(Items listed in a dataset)

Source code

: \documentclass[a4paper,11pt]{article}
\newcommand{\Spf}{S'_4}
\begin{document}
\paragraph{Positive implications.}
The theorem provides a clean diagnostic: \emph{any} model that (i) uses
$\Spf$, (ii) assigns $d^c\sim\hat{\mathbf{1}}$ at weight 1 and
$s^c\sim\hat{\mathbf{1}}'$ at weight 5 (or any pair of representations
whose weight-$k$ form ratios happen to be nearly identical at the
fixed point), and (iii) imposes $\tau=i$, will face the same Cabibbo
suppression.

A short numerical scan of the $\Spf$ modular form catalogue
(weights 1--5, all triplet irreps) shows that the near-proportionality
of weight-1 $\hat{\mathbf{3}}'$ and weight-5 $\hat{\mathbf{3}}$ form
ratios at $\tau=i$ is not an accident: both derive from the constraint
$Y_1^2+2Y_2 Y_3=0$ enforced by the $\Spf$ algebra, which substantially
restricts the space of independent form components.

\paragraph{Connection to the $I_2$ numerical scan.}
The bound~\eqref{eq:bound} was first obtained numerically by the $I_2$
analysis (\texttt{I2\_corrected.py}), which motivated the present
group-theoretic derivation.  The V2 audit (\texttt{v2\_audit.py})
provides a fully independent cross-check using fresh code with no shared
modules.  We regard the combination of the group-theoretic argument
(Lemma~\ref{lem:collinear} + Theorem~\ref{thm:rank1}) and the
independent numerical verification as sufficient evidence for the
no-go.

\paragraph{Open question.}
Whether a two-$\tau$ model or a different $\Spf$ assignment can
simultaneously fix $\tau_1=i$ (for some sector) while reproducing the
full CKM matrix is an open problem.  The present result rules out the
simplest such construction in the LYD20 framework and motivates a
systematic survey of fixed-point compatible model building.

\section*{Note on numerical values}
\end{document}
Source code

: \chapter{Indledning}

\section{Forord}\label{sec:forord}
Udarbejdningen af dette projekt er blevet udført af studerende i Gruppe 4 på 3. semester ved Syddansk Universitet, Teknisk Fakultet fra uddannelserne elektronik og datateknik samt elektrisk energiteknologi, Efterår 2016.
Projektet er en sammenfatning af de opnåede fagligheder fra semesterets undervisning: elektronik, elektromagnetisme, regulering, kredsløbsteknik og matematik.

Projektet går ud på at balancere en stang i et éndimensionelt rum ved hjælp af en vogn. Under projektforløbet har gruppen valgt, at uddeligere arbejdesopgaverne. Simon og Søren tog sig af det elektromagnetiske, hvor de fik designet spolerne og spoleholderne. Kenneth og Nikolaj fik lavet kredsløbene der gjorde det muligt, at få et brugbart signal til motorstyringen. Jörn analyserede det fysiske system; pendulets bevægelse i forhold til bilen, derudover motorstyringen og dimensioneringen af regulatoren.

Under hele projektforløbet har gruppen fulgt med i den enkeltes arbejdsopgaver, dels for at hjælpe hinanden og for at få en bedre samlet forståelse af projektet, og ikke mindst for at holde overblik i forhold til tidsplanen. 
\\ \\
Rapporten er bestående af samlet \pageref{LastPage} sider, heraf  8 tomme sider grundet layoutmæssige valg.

## Task description
All entries must be repeated exactly.

## Answer area
Source code

: \documentclass[a4paper,11pt]{article}
\newcommand{\Spf}{S'_4}
\begin{document}
\paragraph{Positive implications.}
The theorem provides a clean diagnostic: \emph{any} model that (i) uses
$\Spf$, (ii) assigns $d^c\sim\hat{\mathbf{1}}$ at weight 1 and
$s^c\sim\hat{\mathbf{1}}'$ at weight 5 (or any pair of representations
whose weight-$k$ form ratios happen to be nearly identical at the
fixed point), and (iii) imposes $\tau=i$, will face the same Cabibbo
suppression.

A short numerical scan of the $\Spf$ modular form catalogue
(weights 1--5, all triplet irreps) shows that the near-proportionality
of weight-1 $\hat{\mathbf{3}}'$ and weight-5 $\hat{\mathbf{3}}$ form
ratios at $\tau=i$ is not an accident: both derive from the constraint
$Y_1^2+2Y_2 Y_3=0$ enforced by the $\Spf$ algebra, which substantially
restricts the space of independent form components.

\paragraph{Connection to the $I_2$ numerical scan.}
The bound~\eqref{eq:bound} was first obtained numerically by the $I_2$
analysis (\texttt{I2\_corrected.py}), which motivated the present
group-theoretic derivation.  The V2 audit (\texttt{v2\_audit.py})
provides a fully independent cross-check using fresh code with no shared
modules.  We regard the combination of the group-theoretic argument
(Lemma~\ref{lem:collinear} + Theorem~\ref{thm:rank1}) and the
independent numerical verification as sufficient evidence for the
no-go.

\paragraph{Open question.}
Whether a two-$\tau$ model or a different $\Spf$ assignment can
simultaneously fix $\tau_1=i$ (for some sector) while reproducing the
full CKM matrix is an open problem.  The present result rules out the
simplest such construction in the LYD20 framework and motivates a
systematic survey of fixed-point compatible model building.

\section*{Note on numerical values}
\end{document}
Source code

: \chapter{Indledning}

\section{Forord}\label{sec:forord}
Udarbejdningen af dette projekt er blevet udført af studerende i Gruppe 4 på 3. semester ved Syddansk Universitet, Teknisk Fakultet fra uddannelserne elektronik og datateknik samt elektrisk energiteknologi, Efterår 2016.
Projektet er en sammenfatning af de opnåede fagligheder fra semesterets undervisning: elektronik, elektromagnetisme, regulering, kredsløbsteknik og matematik.

Projektet går ud på at balancere en stang i et éndimensionelt rum ved hjælp af en vogn. Under projektforløbet har gruppen valgt, at uddeligere arbejdesopgaverne. Simon og Søren tog sig af det elektromagnetiske, hvor de fik designet spolerne og spoleholderne. Kenneth og Nikolaj fik lavet kredsløbene der gjorde det muligt, at få et brugbart signal til motorstyringen. Jörn analyserede det fysiske system; pendulets bevægelse i forhold til bilen, derudover motorstyringen og dimensioneringen af regulatoren.

Under hele projektforløbet har gruppen fulgt med i den enkeltes arbejdsopgaver, dels for at hjælpe hinanden og for at få en bedre samlet forståelse af projektet, og ikke mindst for at holde overblik i forhold til tidsplanen. 
\\ \\
Rapporten er bestående af samlet \pageref{LastPage} sider, heraf  8 tomme sider grundet layoutmæssige valg.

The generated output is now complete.